• Instructions to follow
Each line of the listing that contains the word "该匹配不需要获取供以后使用" is to be copied.

• Excerpted records
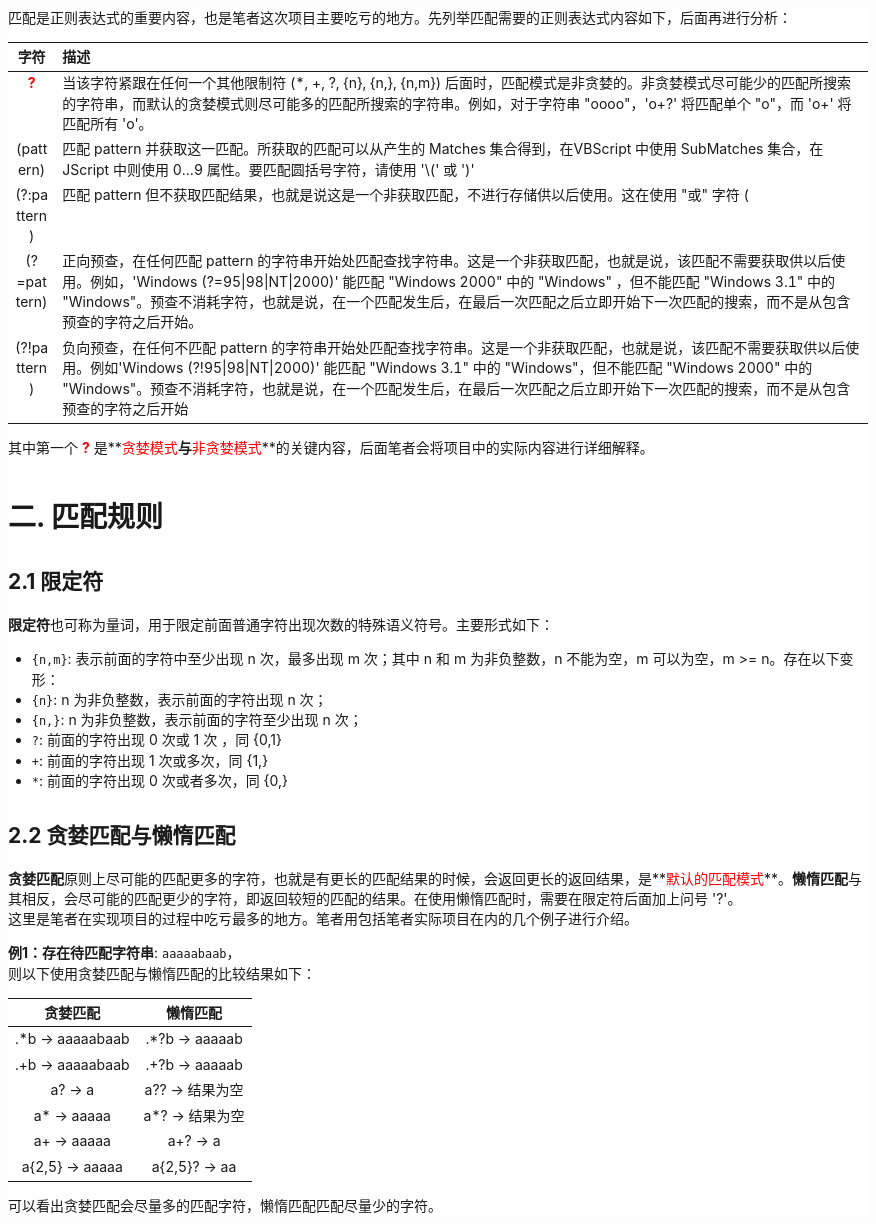 匹配是正则表达式的重要内容，也是笔者这次项目主要吃亏的地方。先列举匹配需要的正则表达式内容如下，后面再进行分析：

|字符|描述|
|:--:|:--|
|**<font color=red>?</font>**|当该字符紧跟在任何一个其他限制符 (*, +, ?, {n}, {n,}, {n,m}) 后面时，匹配模式是非贪婪的。非贪婪模式尽可能少的匹配所搜索的字符串，而默认的贪婪模式则尽可能多的匹配所搜索的字符串。例如，对于字符串 "oooo"，'o+?' 将匹配单个 "o"，而 'o+' 将匹配所有 'o'。|
|(pattern)|匹配 pattern 并获取这一匹配。所获取的匹配可以从产生的 Matches 集合得到，在VBScript 中使用 SubMatches 集合，在JScript 中则使用 $0…$9 属性。要匹配圆括号字符，请使用 '\\\(' 或 '\)'|
|(?:pattern)|匹配 pattern 但不获取匹配结果，也就是说这是一个非获取匹配，不进行存储供以后使用。这在使用 "或" 字符 (|) 来组合一个模式的各个部分是很有用。例如， 'industr(?:y|ies) 就是一个比 'industry|industries' 更简略的表达式。|
|(?=pattern)|正向预查，在任何匹配 pattern 的字符串开始处匹配查找字符串。这是一个非获取匹配，也就是说，该匹配不需要获取供以后使用。例如，'Windows (?=95\|98\|NT\|2000)' 能匹配 "Windows 2000" 中的 "Windows" ，但不能匹配 "Windows 3.1" 中的 "Windows"。预查不消耗字符，也就是说，在一个匹配发生后，在最后一次匹配之后立即开始下一次匹配的搜索，而不是从包含预查的字符之后开始。|
|(?!pattern)|负向预查，在任何不匹配 pattern 的字符串开始处匹配查找字符串。这是一个非获取匹配，也就是说，该匹配不需要获取供以后使用。例如'Windows (?!95\|98\|NT\|2000)' 能匹配 "Windows 3.1" 中的 "Windows"，但不能匹配 "Windows 2000" 中的 "Windows"。预查不消耗字符，也就是说，在一个匹配发生后，在最后一次匹配之后立即开始下一次匹配的搜索，而不是从包含预查的字符之后开始|

其中第一个 <font color=red>**?**</font> 是**<font color=red>贪婪模式</font>**与**<font color=red>非贪婪模式</font>**的关键内容，后面笔者会将项目中的实际内容进行详细解释。

# 二. 匹配规则

## 2.1 限定符

**限定符**也可称为量词，用于限定前面普通字符出现次数的特殊语义符号。主要形式如下：

- <code>{n,m}</code>: 表示前面的字符中至少出现 n 次，最多出现 m 次；其中 n 和 m 为非负整数，n 不能为空，m 可以为空，m >= n。存在以下变形：
- <code>{n}</code>: n 为非负整数，表示前面的字符出现 n 次；
- <code>{n,}</code>: n 为非负整数，表示前面的字符至少出现 n 次；
- <code>?</code>: 前面的字符出现 0 次或 1 次 ，同 {0,1}
- <code>+</code>: 前面的字符出现 1 次或多次，同 {1,}
- <code>\*</code>: 前面的字符出现 0 次或者多次，同 {0,}

## 2.2 贪婪匹配与懒惰匹配

**贪婪匹配**原则上尽可能的匹配更多的字符，也就是有更长的匹配结果的时候，会返回更长的返回结果，是**<font color=red>默认的匹配模式</font>**。**懒惰匹配**与其相反，会尽可能的匹配更少的字符，即返回较短的匹配的结果。在使用懒惰匹配时，需要在限定符后面加上问号 '?'。  
这里是笔者在实现项目的过程中吃亏最多的地方。笔者用包括笔者实际项目在内的几个例子进行介绍。

**例1：存在待匹配字符串**: <code>aaaaabaab</code>，  
则以下使用贪婪匹配与懒惰匹配的比较结果如下：

|贪婪匹配|懒惰匹配|
|:--:|:--:|
|.*b -> aaaaabaab|.*?b -> aaaaab|
|.+b -> aaaaabaab|.+?b -> aaaaab|
|a? -> a|a?? -> 结果为空|
|a* -> aaaaa|a*? -> 结果为空|
|a+ -> aaaaa|a+? -> a|
|a{2,5} -> aaaaa|a{2,5}? -> aa|

可以看出贪婪匹配会尽量多的匹配字符，懒惰匹配匹配尽量少的字符。
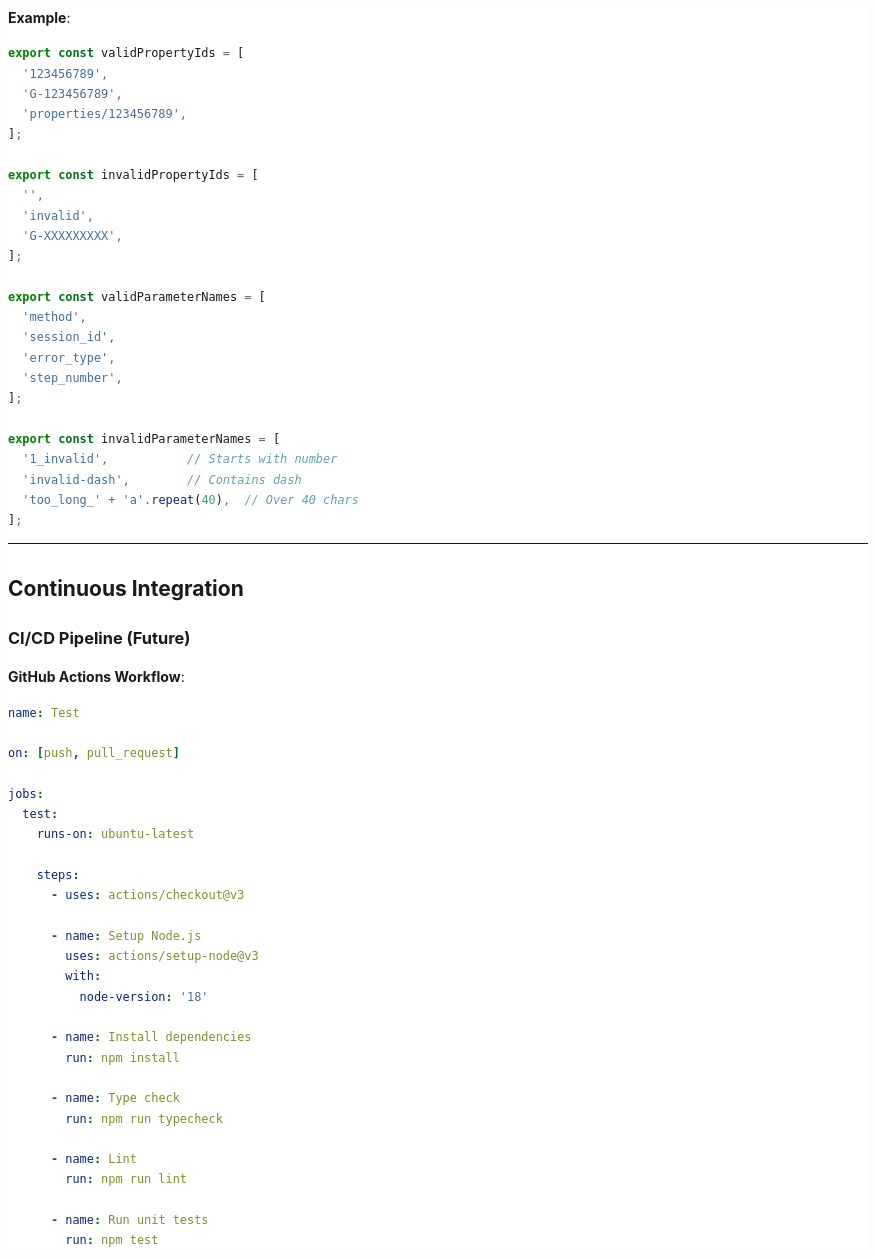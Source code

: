 **Example**:
```typescript
export const validPropertyIds = [
  '123456789',
  'G-123456789',
  'properties/123456789',
];

export const invalidPropertyIds = [
  '',
  'invalid',
  'G-XXXXXXXXX',
];

export const validParameterNames = [
  'method',
  'session_id',
  'error_type',
  'step_number',
];

export const invalidParameterNames = [
  '1_invalid',           // Starts with number
  'invalid-dash',        // Contains dash
  'too_long_' + 'a'.repeat(40),  // Over 40 chars
];
```

---

## Continuous Integration

### CI/CD Pipeline (Future)

**GitHub Actions Workflow**:
```yaml
name: Test

on: [push, pull_request]

jobs:
  test:
    runs-on: ubuntu-latest

    steps:
      - uses: actions/checkout@v3

      - name: Setup Node.js
        uses: actions/setup-node@v3
        with:
          node-version: '18'

      - name: Install dependencies
        run: npm install

      - name: Type check
        run: npm run typecheck

      - name: Lint
        run: npm run lint

      - name: Run unit tests
        run: npm test

```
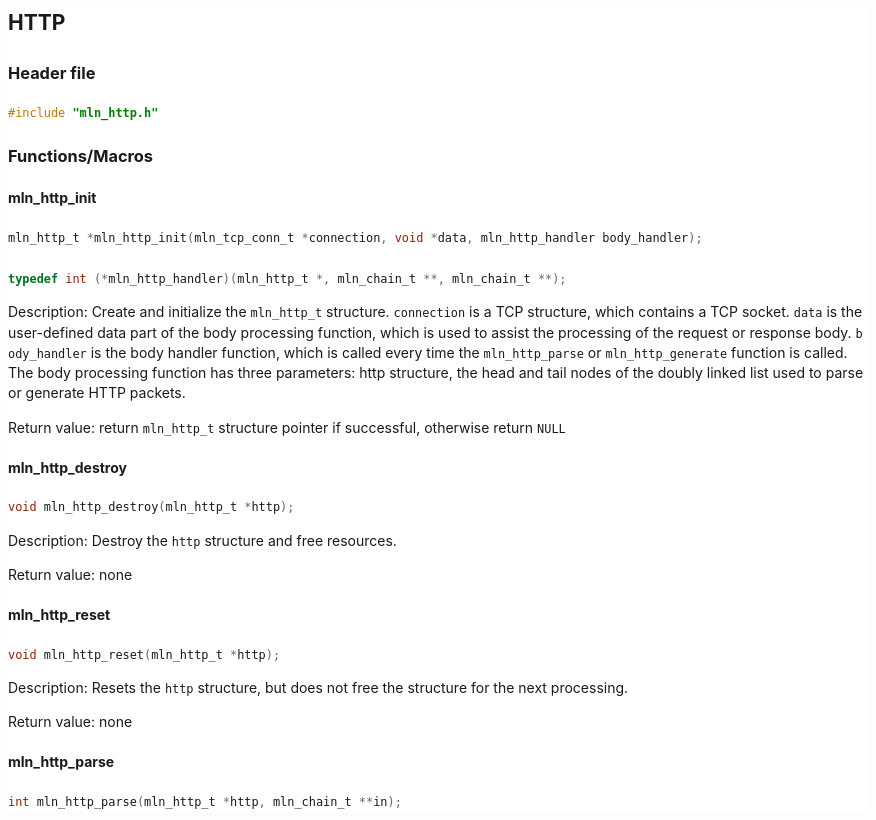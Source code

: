 ## HTTP



### Header file

```c
#include "mln_http.h"
```



### Functions/Macros



#### mln_http_init

```c
mln_http_t *mln_http_init(mln_tcp_conn_t *connection, void *data, mln_http_handler body_handler);

typedef int (*mln_http_handler)(mln_http_t *, mln_chain_t **, mln_chain_t **);
```

Description: Create and initialize the `mln_http_t` structure. `connection` is a TCP structure, which contains a TCP socket. `data` is the user-defined data part of the body processing function, which is used to assist the processing of the request or response body. `body_handler` is the body handler function, which is called every time the `mln_http_parse` or `mln_http_generate` function is called. The body processing function has three parameters: http structure, the head and tail nodes of the doubly linked list used to parse or generate HTTP packets.

Return value: return `mln_http_t` structure pointer if successful, otherwise return `NULL`



#### mln_http_destroy

```c
void mln_http_destroy(mln_http_t *http);
```

Description: Destroy the `http` structure and free resources.

Return value: none



#### mln_http_reset

```c
void mln_http_reset(mln_http_t *http);
```

Description: Resets the `http` structure, but does not free the structure for the next processing.

Return value: none



#### mln_http_parse

```c
int mln_http_parse(mln_http_t *http, mln_chain_t **in);
```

• Finished exercise
|(?=pattern)|正向预查，在任何匹配 pattern 的字符串开始处匹配查找字符串。这是一个非获取匹配，也就是说，该匹配不需要获取供以后使用。例如，'Windows (?=95\|98\|NT\|2000)' 能匹配 "Windows 2000" 中的 "Windows" ，但不能匹配 "Windows 3.1" 中的 "Windows"。预查不消耗字符，也就是说，在一个匹配发生后，在最后一次匹配之后立即开始下一次匹配的搜索，而不是从包含预查的字符之后开始。|
|(?!pattern)|负向预查，在任何不匹配 pattern 的字符串开始处匹配查找字符串。这是一个非获取匹配，也就是说，该匹配不需要获取供以后使用。例如'Windows (?!95\|98\|NT\|2000)' 能匹配 "Windows 3.1" 中的 "Windows"，但不能匹配 "Windows 2000" 中的 "Windows"。预查不消耗字符，也就是说，在一个匹配发生后，在最后一次匹配之后立即开始下一次匹配的搜索，而不是从包含预查的字符之后开始|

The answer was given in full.